_Exercise objective_: Find how many lines below mention "protocols". Nothing but the number is needed.

_Raw data_:
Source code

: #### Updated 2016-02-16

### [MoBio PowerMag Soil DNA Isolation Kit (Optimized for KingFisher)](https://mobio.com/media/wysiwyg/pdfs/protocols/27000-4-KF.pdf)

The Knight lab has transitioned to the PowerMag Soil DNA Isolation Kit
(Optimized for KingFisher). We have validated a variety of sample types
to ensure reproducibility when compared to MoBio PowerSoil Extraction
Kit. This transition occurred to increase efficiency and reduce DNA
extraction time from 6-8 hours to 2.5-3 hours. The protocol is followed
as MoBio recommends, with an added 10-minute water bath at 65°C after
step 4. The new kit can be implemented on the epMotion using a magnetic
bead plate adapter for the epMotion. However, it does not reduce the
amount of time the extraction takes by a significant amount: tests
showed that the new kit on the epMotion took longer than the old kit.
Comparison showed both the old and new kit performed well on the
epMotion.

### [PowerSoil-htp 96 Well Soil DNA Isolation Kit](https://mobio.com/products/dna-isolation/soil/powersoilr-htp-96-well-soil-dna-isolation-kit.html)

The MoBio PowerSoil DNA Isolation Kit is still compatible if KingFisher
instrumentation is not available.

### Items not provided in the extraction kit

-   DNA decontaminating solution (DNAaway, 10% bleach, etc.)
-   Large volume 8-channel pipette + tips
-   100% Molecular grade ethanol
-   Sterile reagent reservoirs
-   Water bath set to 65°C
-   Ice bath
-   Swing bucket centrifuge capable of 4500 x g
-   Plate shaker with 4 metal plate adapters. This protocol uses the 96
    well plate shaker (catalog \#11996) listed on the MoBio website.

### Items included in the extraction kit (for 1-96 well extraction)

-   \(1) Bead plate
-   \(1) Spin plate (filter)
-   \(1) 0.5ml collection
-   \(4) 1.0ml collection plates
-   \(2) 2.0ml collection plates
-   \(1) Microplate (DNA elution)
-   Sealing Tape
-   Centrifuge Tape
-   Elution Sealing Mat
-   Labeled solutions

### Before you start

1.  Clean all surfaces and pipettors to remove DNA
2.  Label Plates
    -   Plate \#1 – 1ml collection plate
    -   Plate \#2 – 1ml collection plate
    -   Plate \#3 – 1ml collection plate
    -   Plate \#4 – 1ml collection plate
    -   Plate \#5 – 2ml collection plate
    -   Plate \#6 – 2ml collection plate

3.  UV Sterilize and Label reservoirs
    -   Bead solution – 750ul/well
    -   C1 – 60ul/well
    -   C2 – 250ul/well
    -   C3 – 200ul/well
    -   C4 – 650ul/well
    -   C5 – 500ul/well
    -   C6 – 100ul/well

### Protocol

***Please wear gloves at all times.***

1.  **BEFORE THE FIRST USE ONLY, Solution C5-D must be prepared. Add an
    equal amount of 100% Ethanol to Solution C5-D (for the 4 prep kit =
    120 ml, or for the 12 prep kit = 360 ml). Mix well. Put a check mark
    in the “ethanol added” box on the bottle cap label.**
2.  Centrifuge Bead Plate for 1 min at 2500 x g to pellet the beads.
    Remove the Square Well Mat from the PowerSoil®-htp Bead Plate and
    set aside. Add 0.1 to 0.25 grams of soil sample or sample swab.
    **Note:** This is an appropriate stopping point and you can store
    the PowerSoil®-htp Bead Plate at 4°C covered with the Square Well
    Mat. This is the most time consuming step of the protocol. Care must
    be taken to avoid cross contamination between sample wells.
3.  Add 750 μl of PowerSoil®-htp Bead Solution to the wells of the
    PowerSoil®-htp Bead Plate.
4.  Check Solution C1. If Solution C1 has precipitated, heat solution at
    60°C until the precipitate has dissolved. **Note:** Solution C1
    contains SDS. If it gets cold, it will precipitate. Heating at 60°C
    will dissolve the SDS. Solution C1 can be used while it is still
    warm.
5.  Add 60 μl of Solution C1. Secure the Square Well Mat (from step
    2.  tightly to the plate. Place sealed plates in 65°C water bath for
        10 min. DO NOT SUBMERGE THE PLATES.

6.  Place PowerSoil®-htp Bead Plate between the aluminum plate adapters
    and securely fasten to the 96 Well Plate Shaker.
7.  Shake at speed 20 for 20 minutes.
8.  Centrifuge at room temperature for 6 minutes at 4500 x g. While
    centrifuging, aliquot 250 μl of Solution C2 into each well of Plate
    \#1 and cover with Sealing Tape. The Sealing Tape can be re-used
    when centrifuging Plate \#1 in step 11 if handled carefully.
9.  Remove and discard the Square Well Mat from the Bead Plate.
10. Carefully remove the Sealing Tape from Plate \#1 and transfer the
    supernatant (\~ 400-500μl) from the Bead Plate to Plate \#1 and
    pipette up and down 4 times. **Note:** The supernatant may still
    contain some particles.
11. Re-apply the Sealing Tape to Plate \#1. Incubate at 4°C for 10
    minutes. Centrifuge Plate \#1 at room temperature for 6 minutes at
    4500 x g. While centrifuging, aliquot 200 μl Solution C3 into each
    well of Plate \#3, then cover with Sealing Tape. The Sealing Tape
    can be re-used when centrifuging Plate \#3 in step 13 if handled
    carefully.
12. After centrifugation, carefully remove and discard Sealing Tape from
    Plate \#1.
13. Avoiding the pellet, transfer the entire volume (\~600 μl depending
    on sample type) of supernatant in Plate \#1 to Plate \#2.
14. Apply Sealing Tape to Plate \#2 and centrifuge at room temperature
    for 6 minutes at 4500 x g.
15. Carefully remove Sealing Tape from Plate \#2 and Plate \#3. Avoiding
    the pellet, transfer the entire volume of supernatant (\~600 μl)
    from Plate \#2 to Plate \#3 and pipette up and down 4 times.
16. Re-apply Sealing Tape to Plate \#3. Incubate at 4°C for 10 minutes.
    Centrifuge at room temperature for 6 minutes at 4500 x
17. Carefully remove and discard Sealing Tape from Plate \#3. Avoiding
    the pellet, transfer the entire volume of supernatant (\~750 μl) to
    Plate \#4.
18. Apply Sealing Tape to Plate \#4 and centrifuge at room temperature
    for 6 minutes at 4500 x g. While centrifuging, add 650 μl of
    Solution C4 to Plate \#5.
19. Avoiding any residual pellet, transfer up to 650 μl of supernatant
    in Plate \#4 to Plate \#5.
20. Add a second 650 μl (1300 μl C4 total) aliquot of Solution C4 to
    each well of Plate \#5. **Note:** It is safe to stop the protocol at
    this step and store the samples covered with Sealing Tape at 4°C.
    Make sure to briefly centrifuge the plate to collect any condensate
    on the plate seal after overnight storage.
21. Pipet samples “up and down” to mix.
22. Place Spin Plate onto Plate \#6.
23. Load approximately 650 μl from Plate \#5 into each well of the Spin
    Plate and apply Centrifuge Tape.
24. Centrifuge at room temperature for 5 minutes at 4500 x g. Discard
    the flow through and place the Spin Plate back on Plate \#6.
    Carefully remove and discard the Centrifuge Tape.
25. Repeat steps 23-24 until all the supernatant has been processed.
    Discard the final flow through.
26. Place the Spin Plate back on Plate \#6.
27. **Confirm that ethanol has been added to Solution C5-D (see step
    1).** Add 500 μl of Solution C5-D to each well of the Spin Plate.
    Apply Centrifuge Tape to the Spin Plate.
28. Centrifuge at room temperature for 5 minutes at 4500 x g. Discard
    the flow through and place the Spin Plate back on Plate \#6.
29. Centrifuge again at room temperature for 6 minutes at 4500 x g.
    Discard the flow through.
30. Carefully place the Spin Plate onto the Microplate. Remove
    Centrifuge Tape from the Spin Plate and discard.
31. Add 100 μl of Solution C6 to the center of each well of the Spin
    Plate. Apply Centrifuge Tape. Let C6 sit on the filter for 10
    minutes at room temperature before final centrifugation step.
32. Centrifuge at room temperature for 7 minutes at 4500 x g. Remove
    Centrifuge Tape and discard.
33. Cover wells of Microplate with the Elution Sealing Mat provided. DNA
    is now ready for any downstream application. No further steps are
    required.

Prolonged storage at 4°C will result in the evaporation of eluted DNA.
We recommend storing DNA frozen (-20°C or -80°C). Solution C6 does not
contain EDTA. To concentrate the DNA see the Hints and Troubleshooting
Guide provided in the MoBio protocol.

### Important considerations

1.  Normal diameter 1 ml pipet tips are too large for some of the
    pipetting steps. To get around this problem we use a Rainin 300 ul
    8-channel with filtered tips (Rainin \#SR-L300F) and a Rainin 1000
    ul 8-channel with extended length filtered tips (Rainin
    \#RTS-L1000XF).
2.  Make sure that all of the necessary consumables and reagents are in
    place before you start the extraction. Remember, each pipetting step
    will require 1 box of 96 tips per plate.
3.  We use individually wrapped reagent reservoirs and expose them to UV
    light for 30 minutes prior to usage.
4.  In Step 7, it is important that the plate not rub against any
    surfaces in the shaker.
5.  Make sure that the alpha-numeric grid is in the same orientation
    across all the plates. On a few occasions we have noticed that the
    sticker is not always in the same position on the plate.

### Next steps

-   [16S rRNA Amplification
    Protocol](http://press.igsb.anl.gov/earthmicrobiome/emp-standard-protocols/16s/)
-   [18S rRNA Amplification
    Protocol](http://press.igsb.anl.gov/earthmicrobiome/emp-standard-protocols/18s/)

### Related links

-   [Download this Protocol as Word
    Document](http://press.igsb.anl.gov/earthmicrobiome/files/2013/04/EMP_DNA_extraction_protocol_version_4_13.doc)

_Problem solution_: 3